You're given a set of 10 pseudo-randomly generated tiles that you will use to make words. Your character marches from the left of each level towards the right, stopping whenever he reaches a new enemy. A timer starts at the same time, indicating when the enemy will attack. A good vocabulary and decent typing speed will help you kill enemies before they can attack. The longer your words, the more damage you'll do.

You obviously can't use the same word twice on a level (that would make beating the enemies fairly trivial). Part of the challenge is saving the longer words that you think of for the most powerful enemies on a level so that you don't have to resort to wimpy, 3-letter attacks.

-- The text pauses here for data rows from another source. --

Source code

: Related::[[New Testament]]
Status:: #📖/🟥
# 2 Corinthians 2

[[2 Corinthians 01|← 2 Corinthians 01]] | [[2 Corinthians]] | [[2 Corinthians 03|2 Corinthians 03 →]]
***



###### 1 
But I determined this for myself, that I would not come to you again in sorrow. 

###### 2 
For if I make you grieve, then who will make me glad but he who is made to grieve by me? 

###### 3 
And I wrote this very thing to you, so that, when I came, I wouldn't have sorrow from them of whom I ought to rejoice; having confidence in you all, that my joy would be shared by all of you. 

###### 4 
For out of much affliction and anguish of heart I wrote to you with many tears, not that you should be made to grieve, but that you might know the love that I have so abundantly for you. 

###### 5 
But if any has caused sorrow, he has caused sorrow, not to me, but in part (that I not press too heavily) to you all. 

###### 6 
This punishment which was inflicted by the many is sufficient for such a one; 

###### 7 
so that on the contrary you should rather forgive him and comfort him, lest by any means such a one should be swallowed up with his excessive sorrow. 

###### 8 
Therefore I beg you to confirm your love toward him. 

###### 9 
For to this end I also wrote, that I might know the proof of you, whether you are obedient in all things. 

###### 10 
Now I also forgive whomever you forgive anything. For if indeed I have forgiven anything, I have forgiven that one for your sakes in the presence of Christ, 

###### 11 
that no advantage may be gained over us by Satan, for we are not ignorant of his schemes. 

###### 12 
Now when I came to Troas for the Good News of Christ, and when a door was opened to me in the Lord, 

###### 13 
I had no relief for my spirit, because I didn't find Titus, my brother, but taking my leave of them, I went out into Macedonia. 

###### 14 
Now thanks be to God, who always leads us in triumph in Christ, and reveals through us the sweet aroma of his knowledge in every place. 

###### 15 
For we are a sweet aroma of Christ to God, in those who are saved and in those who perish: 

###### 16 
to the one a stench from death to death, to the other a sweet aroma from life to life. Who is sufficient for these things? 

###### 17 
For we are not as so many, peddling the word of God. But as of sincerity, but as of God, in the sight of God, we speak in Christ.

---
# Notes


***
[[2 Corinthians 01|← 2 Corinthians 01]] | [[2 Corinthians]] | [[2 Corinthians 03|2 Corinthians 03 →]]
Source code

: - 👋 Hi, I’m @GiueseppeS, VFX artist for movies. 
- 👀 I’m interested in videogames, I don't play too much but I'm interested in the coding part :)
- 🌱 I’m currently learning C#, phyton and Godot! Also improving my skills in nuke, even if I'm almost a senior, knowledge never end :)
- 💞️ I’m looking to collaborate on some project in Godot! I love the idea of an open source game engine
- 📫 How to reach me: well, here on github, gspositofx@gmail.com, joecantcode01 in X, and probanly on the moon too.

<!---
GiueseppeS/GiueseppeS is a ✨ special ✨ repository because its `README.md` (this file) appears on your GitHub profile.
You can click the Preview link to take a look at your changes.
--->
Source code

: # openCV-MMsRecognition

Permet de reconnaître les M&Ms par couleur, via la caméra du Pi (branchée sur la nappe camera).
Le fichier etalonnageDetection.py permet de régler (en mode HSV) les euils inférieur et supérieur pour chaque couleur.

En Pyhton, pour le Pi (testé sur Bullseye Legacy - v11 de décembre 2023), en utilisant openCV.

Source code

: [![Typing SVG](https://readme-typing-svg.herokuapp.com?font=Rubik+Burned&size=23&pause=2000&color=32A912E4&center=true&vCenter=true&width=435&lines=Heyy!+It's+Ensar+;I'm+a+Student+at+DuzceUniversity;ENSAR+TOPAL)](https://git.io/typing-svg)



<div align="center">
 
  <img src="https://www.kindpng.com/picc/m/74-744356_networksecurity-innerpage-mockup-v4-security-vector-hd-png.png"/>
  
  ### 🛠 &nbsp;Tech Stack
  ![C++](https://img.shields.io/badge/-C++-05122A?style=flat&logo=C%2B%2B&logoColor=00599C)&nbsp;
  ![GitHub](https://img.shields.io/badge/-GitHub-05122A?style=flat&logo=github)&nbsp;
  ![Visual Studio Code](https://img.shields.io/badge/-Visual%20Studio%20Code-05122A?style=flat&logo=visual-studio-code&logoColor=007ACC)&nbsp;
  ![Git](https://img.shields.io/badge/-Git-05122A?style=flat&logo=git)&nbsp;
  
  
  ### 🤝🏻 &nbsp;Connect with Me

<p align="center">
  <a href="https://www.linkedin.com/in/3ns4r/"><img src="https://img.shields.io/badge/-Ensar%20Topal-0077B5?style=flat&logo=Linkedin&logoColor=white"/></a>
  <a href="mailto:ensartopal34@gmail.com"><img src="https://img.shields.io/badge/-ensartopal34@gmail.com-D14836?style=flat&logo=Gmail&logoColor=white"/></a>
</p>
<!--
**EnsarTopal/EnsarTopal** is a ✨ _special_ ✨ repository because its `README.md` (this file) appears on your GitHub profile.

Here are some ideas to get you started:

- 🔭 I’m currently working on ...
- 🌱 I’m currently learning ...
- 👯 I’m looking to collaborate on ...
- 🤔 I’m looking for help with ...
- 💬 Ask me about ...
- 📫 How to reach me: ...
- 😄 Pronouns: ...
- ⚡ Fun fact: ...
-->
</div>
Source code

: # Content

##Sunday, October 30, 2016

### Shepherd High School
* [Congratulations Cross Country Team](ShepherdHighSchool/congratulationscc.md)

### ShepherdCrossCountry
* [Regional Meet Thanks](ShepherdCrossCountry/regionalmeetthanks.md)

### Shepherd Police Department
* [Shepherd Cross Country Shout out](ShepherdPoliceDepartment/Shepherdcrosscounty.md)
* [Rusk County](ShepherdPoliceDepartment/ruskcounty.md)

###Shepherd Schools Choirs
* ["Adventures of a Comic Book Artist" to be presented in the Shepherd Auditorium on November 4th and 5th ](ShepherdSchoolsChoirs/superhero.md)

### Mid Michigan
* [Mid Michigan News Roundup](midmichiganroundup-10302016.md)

As you progress you'll earn gold and items that you use to buy upgrades to your gear. Each piece of gear has special abilities. One of the early unlocks is a monster guide that you can use to examine the strengths and weaknesses of the enemies on each level, helping you to choose the gear that will do the most damage to the toughest opponents.

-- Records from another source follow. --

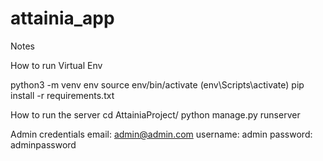 # attainia_app

Notes

How to run Virtual Env

python3 -m venv env
source env/bin/activate (env\Scripts\activate)
pip install -r requirements.txt


How to run the server 
cd AttainiaProject/
python manage.py runserver 

Admin credentials 
email: admin@admin.com
username: admin
password: adminpassword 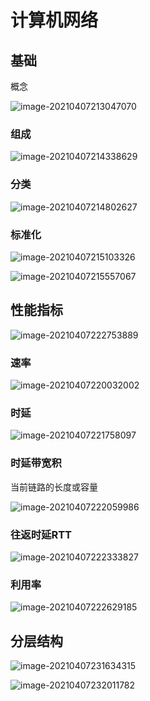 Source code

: # 计算机网络

[源于]: www.cskaoyan.com	" 2019 王道考研 计算机网络"

## 基础

概念

![image-20210407213047070](C:\Users\刺梨公社\AppData\Roaming\Typora\typora-user-images\image-20210407213047070.png)

### 组成

![image-20210407214338629](C:\Users\刺梨公社\AppData\Roaming\Typora\typora-user-images\image-20210407214338629.png)

### 分类

![image-20210407214802627](C:\Users\刺梨公社\AppData\Roaming\Typora\typora-user-images\image-20210407214802627.png)

### 标准化

![image-20210407215103326](C:\Users\刺梨公社\AppData\Roaming\Typora\typora-user-images\image-20210407215103326.png)

![image-20210407215557067](C:\Users\刺梨公社\AppData\Roaming\Typora\typora-user-images\image-20210407215557067.png)

## 性能指标

![image-20210407222753889](C:\Users\刺梨公社\AppData\Roaming\Typora\typora-user-images\image-20210407222753889.png)

### 速率

![image-20210407220032002](C:\Users\刺梨公社\AppData\Roaming\Typora\typora-user-images\image-20210407220032002.png)

### 时延

![image-20210407221758097](C:\Users\刺梨公社\AppData\Roaming\Typora\typora-user-images\image-20210407221758097.png)

### 时延带宽积

当前链路的长度或容量

![image-20210407222059986](C:\Users\刺梨公社\AppData\Roaming\Typora\typora-user-images\image-20210407222059986.png)

### 往返时延RTT

![image-20210407222333827](C:\Users\刺梨公社\AppData\Roaming\Typora\typora-user-images\image-20210407222333827.png)

### 利用率

![image-20210407222629185](C:\Users\刺梨公社\AppData\Roaming\Typora\typora-user-images\image-20210407222629185.png)

## 分层结构

![image-20210407231634315](C:\Users\刺梨公社\AppData\Roaming\Typora\typora-user-images\image-20210407231634315.png)

![image-20210407232011782](C:\Users\刺梨公社\AppData\Roaming\Typora\typora-user-images\image-20210407232011782.png) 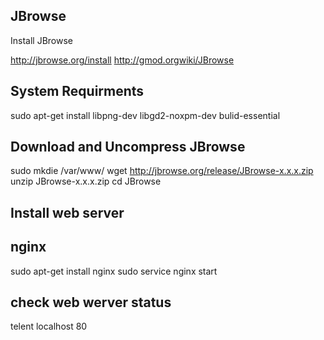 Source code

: ## JBrowse

Install JBrowse

http://jbrowse.org/install
    http://gmod.orgwiki/JBrowse

## System Requirments

sudo apt-get install libpng-dev libgd2-noxpm-dev bulid-essential

## Download and Uncompress JBrowse

sudo mkdie /var/www/
wget http://jbrowse.org/release/JBrowse-x.x.x.zip
unzip JBrowse-x.x.x.zip
cd JBrowse

## Install web server 
## nginx

sudo apt-get install nginx
sudo service nginx start

## check web werver status

telent localhost 80
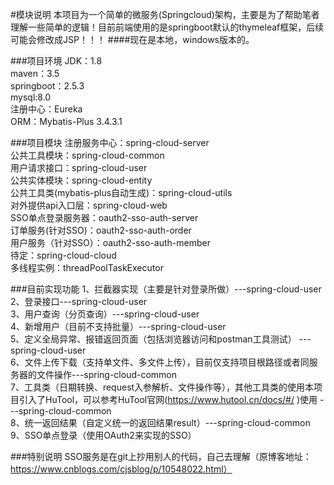 #模块说明
    本项目为一个简单的微服务(Springcloud)架构，主要是为了帮助笔者理解一些简单的逻辑！目前前端使用的是springboot默认的thymeleaf框架，后续可能会修改成JSP！！！
####现在是本地，windows版本的。

###项目环境
JDK：1.8     
maven：3.5   
springboot：2.5.3   
mysql:8.0   
注册中心：Eureka  
ORM：Mybatis-Plus  3.4.3.1


###项目模块
注册服务中心：spring-cloud-server  
公共工具模块：spring-cloud-common  
用户请求接口：spring-cloud-user    
公共实体模块：spring-cloud-entity  
公共工具类(mybatis-plus自动生成)：spring-cloud-utils  
对外提供api入口层：spring-cloud-web     
SSO单点登录服务器：oauth2-sso-auth-server   
订单服务(针对SSO)：oauth2-sso-auth-order   
用户服务（针对SSO）：oauth2-sso-auth-member    
待定：spring-cloud-cloud  
多线程实例：threadPoolTaskExecutor    



###目前实现功能
1、拦截器实现（主要是针对登录所做）---spring-cloud-user  
2、登录接口---spring-cloud-user  
3、用户查询（分页查询）---spring-cloud-user  
4、新增用户（目前不支持批量）---spring-cloud-user  
5、定义全局异常、报错返回页面（包括浏览器访问和postman工具测试） ---spring-cloud-user    
6、文件上传下载（支持单文件、多文件上传），目前仅支持项目根路径或者同服务器的文件操作---spring-cloud-common  
7、工具类（日期转换、request入参解析、文件操作等），其他工具类的使用本项目引入了HuTool，可以参考HuTool官网(https://www.hutool.cn/docs/#/ )使用 ---spring-cloud-common    
8、统一返回结果（自定义统一的返回结果result）---spring-cloud-common  
9、SSO单点登录（使用OAuth2来实现的SSO）




###特别说明
    SSO服务是在git上抄用别人的代码，自己去理解（原博客地址：https://www.cnblogs.com/cjsblog/p/10548022.html）

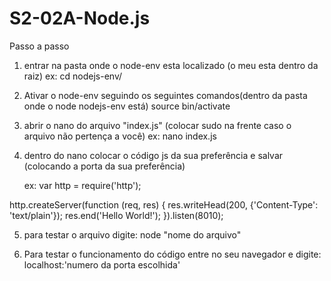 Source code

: # S2-02A-Node.js

Passo a passo  

1) entrar na pasta onde o node-env esta localizado (o meu esta dentro da raiz)
   ex: cd nodejs-env/

2) Ativar o node-env seguindo os seguintes comandos(dentro da pasta onde o node nodejs-env está)
   source bin/activate

3) abrir o nano do arquivo "index.js" (colocar sudo na frente caso o arquivo não pertença a você)
   ex: nano index.js
   
4) dentro do nano colocar o código js da sua preferência e salvar (colocando a porta da sua preferência)

   ex:
var http = require('http');

http.createServer(function (req, res) {
  res.writeHead(200, {'Content-Type': 'text/plain'});
  res.end('Hello World!');
}).listen(8010);

5) para testar o arquivo digite:
   node "nome do arquivo"
   
6) Para testar o funcionamento do código entre no seu navegador e digite:
   localhost:'numero da porta escolhida'
   
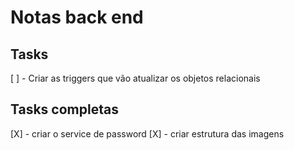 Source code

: # Notas back end

## Tasks

[ ] - Criar as triggers que vão atualizar os objetos relacionais

## Tasks completas

[X] - criar o service de password
[X] - criar estrutura das imagens
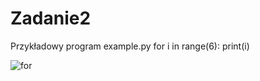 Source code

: # Zadanie2
Przykładowy program example.py
for i in range(6):
    print(i)
    
![for](https://user-images.githubusercontent.com/117356776/200638125-e0064abe-28ef-4063-ad6a-333472f6901f.png)
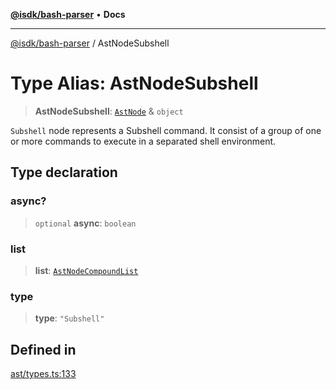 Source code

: [**@isdk/bash-parser**](../README.md) • **Docs**

***

[@isdk/bash-parser](../globals.md) / AstNodeSubshell

# Type Alias: AstNodeSubshell

> **AstNodeSubshell**: [`AstNode`](AstNode.md) & `object`

`Subshell` node represents a Subshell command. It consist of a group of one or more commands to execute in a separated shell environment.

## Type declaration

### async?

> `optional` **async**: `boolean`

### list

> **list**: [`AstNodeCompoundList`](AstNodeCompoundList.md)

### type

> **type**: `"Subshell"`

## Defined in

[ast/types.ts:133](https://github.com/mattiasrunge/bash-parser/blob/98089d9104089a44eb5db425f3c3a8de14075f75/src/ast/types.ts#L133)
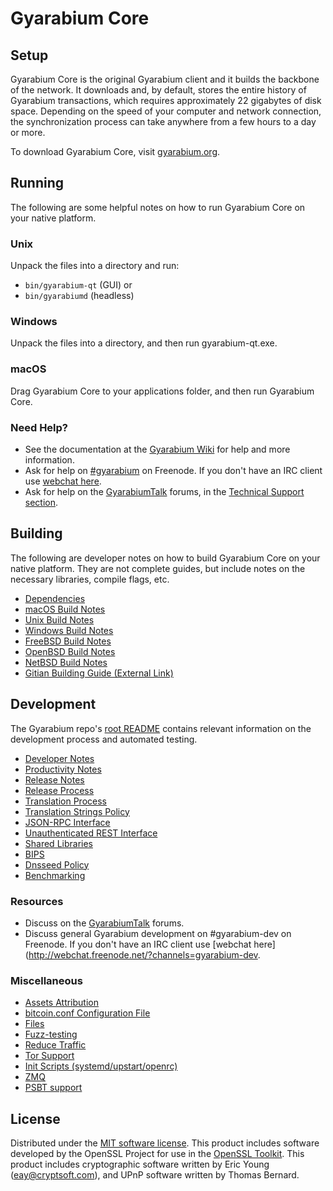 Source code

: Gyarabium Core
=============

Setup
---------------------
Gyarabium Core is the original Gyarabium client and it builds the backbone of the network. It downloads and, by default, stores the entire history of Gyarabium transactions, which requires approximately 22 gigabytes of disk space. Depending on the speed of your computer and network connection, the synchronization process can take anywhere from a few hours to a day or more.

To download Gyarabium Core, visit [gyarabium.org](https://gyarabium.org/).

Running
---------------------
The following are some helpful notes on how to run Gyarabium Core on your native platform.

### Unix

Unpack the files into a directory and run:

- `bin/gyarabium-qt` (GUI) or
- `bin/gyarabiumd` (headless)

### Windows

Unpack the files into a directory, and then run gyarabium-qt.exe.

### macOS

Drag Gyarabium Core to your applications folder, and then run Gyarabium Core.

### Need Help?

* See the documentation at the [Gyarabium Wiki](https://gyarabium.info/)
for help and more information.
* Ask for help on [#gyarabium](http://webchat.freenode.net?channels=gyarabium) on Freenode. If you don't have an IRC client use [webchat here](http://webchat.freenode.net?channels=gyarabium).
* Ask for help on the [GyarabiumTalk](https://gyarabiumtalk.io/) forums, in the [Technical Support section](https://gyarabiumtalk.io/c/technical-support).

Building
---------------------
The following are developer notes on how to build Gyarabium Core on your native platform. They are not complete guides, but include notes on the necessary libraries, compile flags, etc.

- [Dependencies](dependencies.md)
- [macOS Build Notes](build-osx.md)
- [Unix Build Notes](build-unix.md)
- [Windows Build Notes](build-windows.md)
- [FreeBSD Build Notes](build-freebsd.md)
- [OpenBSD Build Notes](build-openbsd.md)
- [NetBSD Build Notes](build-netbsd.md)
- [Gitian Building Guide (External Link)](https://github.com/bitcoin-core/docs/blob/master/gitian-building.md)

Development
---------------------
The Gyarabium repo's [root README](/README.md) contains relevant information on the development process and automated testing.

- [Developer Notes](developer-notes.md)
- [Productivity Notes](productivity.md)
- [Release Notes](release-notes.md)
- [Release Process](release-process.md)
- [Translation Process](translation_process.md)
- [Translation Strings Policy](translation_strings_policy.md)
- [JSON-RPC Interface](JSON-RPC-interface.md)
- [Unauthenticated REST Interface](REST-interface.md)
- [Shared Libraries](shared-libraries.md)
- [BIPS](bips.md)
- [Dnsseed Policy](dnsseed-policy.md)
- [Benchmarking](benchmarking.md)

### Resources
* Discuss on the [GyarabiumTalk](https://gyarabiumtalk.io/) forums.
* Discuss general Gyarabium development on #gyarabium-dev on Freenode. If you don't have an IRC client use [webchat here](http://webchat.freenode.net/?channels=gyarabium-dev.

### Miscellaneous
- [Assets Attribution](assets-attribution.md)
- [bitcoin.conf Configuration File](bitcoin-conf.md)
- [Files](files.md)
- [Fuzz-testing](fuzzing.md)
- [Reduce Traffic](reduce-traffic.md)
- [Tor Support](tor.md)
- [Init Scripts (systemd/upstart/openrc)](init.md)
- [ZMQ](zmq.md)
- [PSBT support](psbt.md)

License
---------------------
Distributed under the [MIT software license](/COPYING).
This product includes software developed by the OpenSSL Project for use in the [OpenSSL Toolkit](https://www.openssl.org/). This product includes
cryptographic software written by Eric Young ([eay@cryptsoft.com](mailto:eay@cryptsoft.com)), and UPnP software written by Thomas Bernard.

If you get stuck (and you probably will) you can replay old levels to earn stars (which unlock more gear), and gold (which you can use to upgrade the gear you have). It can feel a little grindy, especially at the beginning when there aren't many levels to go back and play so you end up playing the same levels 5 or 10 times to grind out gold. The game is pretty good about generating different tile sets, though, so you'll be racing to come up with new words even on replays.

Definitely a fun game.
Posted 28 June, 2017. Last edited 29 June, 2017.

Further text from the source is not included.